Rechtspraak
Werknemer is een professioneel basketballspeler, afkomstig uit de Verenigde Staten. Op 22 juli 2007 is een arbeidsovereenkomst gesloten tussen werknemer en Eiffel Towers Basketball. De arbeidsovereenkomst is voor de bepaalde tijd van 9 maanden aangegaan en ging in op 1 september 2007. De maandelijkse vergoeding voor de werkzaamheden bedroeg USD 13.000. Op 30 november 2007 heeft Eiffel Towers Basketball de arbeidsovereenkomst met onmiddellijke ingang opgezegd op grond van een dringende reden. Werknemer vordert in deze procedure schadevergoeding wegens onregelmatig ontslag (primair), dan wel kennelijk onredelijk ontslag (subsidiair).

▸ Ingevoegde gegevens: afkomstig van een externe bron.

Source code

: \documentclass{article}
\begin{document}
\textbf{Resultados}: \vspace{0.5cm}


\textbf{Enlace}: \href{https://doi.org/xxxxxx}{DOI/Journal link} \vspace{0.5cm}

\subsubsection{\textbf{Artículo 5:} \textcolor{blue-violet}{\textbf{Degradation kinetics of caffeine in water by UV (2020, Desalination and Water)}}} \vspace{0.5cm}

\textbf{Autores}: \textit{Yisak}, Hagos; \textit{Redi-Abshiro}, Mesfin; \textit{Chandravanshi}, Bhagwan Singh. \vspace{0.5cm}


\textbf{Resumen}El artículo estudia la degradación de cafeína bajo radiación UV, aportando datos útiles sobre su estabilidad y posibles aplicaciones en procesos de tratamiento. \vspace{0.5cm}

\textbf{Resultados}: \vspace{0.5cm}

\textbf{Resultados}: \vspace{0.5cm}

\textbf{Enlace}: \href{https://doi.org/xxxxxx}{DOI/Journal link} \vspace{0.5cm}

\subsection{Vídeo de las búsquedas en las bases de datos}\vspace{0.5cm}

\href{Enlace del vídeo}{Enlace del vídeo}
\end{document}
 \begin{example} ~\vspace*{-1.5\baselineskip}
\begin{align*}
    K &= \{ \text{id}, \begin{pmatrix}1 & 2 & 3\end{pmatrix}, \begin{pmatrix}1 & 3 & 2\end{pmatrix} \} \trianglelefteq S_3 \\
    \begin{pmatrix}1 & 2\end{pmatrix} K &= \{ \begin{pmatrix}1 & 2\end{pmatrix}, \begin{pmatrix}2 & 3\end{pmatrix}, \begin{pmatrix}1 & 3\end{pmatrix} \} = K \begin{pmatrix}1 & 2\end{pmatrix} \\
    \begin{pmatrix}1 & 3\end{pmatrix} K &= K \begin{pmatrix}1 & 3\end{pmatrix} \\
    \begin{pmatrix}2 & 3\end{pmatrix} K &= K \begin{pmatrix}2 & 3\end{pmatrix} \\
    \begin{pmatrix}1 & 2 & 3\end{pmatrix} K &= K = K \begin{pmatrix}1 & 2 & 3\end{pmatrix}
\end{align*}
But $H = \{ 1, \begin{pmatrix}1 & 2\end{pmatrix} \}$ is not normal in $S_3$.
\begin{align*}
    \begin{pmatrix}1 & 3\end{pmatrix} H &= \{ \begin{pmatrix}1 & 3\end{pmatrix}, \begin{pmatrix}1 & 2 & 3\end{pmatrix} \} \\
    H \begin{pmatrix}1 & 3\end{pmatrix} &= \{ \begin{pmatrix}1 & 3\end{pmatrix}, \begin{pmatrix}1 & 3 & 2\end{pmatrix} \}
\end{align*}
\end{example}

Eiffel Towers Basketball vordert in reconventie gefixeerde schadevergoeding ex artikel 7:677 lid 3 BW. Daarnaast stelt Eiffel Towers Basketball dat sprake is van wanprestatie.
De kantonrechter oordeelt als volgt. De kantonrechter in Nederland is ingevolge artikel 2 en artikel 24 EEX-verordening bevoegd om van het geschil kennis te nemen. In de tussen partijen gesloten arbeidsovereenkomst hebben partijen gekozen voor toepassing van het Nederlandse recht. Ten aanzien van de vordering uit onrechtmatige daad is het Nederlandse recht van toepassing ingevolge artikel 3 van de Wet conflictenrecht onrechtmatige daad. De kantonrechter oordeelt dat Eiffel Towers Basketball een dringende reden had voor onmiddellijke beëindiging van de arbeidsovereenkomst met werknemer. Werknemer was onaanspreekbaar en vertoonde wangedrag. Tegen de vordering van een bedrag van USD 80.000,00 ingevolge artikel 7:677, lid 3 BW heeft werknemer aangevoerd dat die vordering ingevolge artikel 7:683, lid 1 BW is verjaard, nu deze pas 9 maanden na de feitelijke beëindiging van de arbeidsovereenkomst is ingesteld. Dit verweer slaagt. De arbeidsovereenkomst is feitelijk geëindigd op 30 november 2007, zodat de vordering ingevolge artikel 7:683, lid 1 BW is verjaard op 1 juni 2008. Eiffel Towers Basketball heeft de vordering pas op 22 augustus 2008 - en derhalve te laat - ingesteld. De stelling van Eiffel Towers Basketball dat de verjaringstermijn niet van toepassing is in geval de tegenvordering bij wijze van verweer wordt opgevoerd, leidt niet tot een ander oordeel, reeds omdat de vordering is ingesteld als een zelfstandige vordering. Naar aanleiding van de subsidiaire vordering van Eiffel Towers Basketball, bestaande uit een schadevergoeding van USD 81.945,00 uit hoofde van wanprestatie, overweegt de kantonrechter het volgende. De feiten die Eiffel Towers Basketball ten grondslag heeft gelegd aan deze vordering zijn dezelfde als de feiten die ten grondslag liggen aan het ontslag op staande voet op grond van een dringende reden. De dringende reden voor het ontslag valt derhalve samen met de gestelde wanprestatie.
Hoewel uit het door Eiffel Towers Basketball aangehaalde arrest van 1 december 1989 (NJ 1990, 451) kan worden afgeleid dat naast schadevergoeding op grond van artikel 7:677 lid 3 BW schadevergoeding kan worden gevorderd wegens wanprestatie, is de vordering wegens wanprestatie in het onderhavige geval niet toewijsbaar. Nu de dringende reden voor ontslag samenvalt met de gestelde wanprestatie moet naar het oordeel van de kantonrechter worden aangenomen dat de verjaringstermijn van zes maanden die geldt voor de vordering uit hoofde van artikel 7:677 lid 3 BW eveneens heeft te gelden voor de vordering uit hoofde van wanprestatie. Een ander oordeel zou tot het logisch niet aanvaardbare resultaat leiden dat feiten die wegens de geldende verjaringstermijn niet tot een schadevergoedingsplicht van de werknemer op grond van artikel 7:677 lid 3 BW leiden, de werknemer alsnog schadeplichtig maken op een andere rechtsgrond. Dit zou in strijd komen met de strekking van de verjaringstermijn die geldt voor een vordering uit hoofde van artikel 7:677 lid 3 BW, die, zoals werknemer terecht heeft aangevoerd, de werknemer moet beschermen tegen het risico dat hij lange tijd na het einde van het dienstverband plotseling wordt geconfronteerd met een schadeclaim. Volgt afwijzing vorderingen.